Quickstart

Installation

The most recent version of cazy_webscraper can be installed on your local machine using conda or pip. Both methods will install the cazy_webscraper command-line tool, and the Python package cazy_webscraper.

`conda`

conda install cazy_webscraper

`pip`

pip should distribute the latest version of cazy_webscraper, although there may be some minor lag between GitHub releases and pip.

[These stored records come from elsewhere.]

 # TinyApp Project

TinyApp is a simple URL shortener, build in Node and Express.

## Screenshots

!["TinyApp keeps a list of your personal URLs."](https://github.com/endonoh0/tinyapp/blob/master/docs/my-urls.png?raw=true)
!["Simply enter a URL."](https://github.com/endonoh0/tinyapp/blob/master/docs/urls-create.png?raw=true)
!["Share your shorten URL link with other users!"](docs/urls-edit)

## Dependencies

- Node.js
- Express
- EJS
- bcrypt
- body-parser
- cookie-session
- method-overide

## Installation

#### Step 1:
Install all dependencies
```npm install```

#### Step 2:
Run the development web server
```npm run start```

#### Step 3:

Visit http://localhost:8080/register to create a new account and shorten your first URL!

pip3 install cazy_webscraper

Tip

cazy_webscraper can also be installed directly from source. More detailed, and alternative installation instructions can be found in the Installation section.

Getting Started Poster

For a quick summary of how to get started, check out our poster:

Hobbs, Emma E. M.; Pritchard, Leighton; Gloster, Tracey M.; Chapman, Sean (2021): cazy_webscraper - getting started. FigShare. Poster. https://doi.org/10.6084/m9.figshare.14370869.v3

Getting Help From cazy_webscraper

To invoke the webscraper and get basic help, call the webscraper at the command line:

cazy_webscraper -h

The default behaviour of the scraper is:

Scrape all entries in the CAZy database
Write the resulting data to STDOUT
Do not retrieve subfamilies (subfamily members will be retrieved but only their parent family be listed)
Do not retrieve FASTA files from GenBank
Do not retrieve protein sequences from PDB

Downloading a CAZy Family

To download the single CAZy family GH169, use the command:

cazy_webscraper <user email> --families GH169 -o GH169

This will create a new directory GH169 in the current working directory, and will download all CAZy entries in the GH169 family to a new SQLite3 database in that directory.

Note

To retrieve data from NCBI cazy_webscraper utilises Entrez, and therefore, a user email address must be provided as this a requirement of Entrez. When downloading CAZyme records from CAZy, cazy_webscraper retrieves the latest taxonomic classification for proteins assigned to multiple taxonomies in NCBI, and thus cazy_webscraper requires an email address.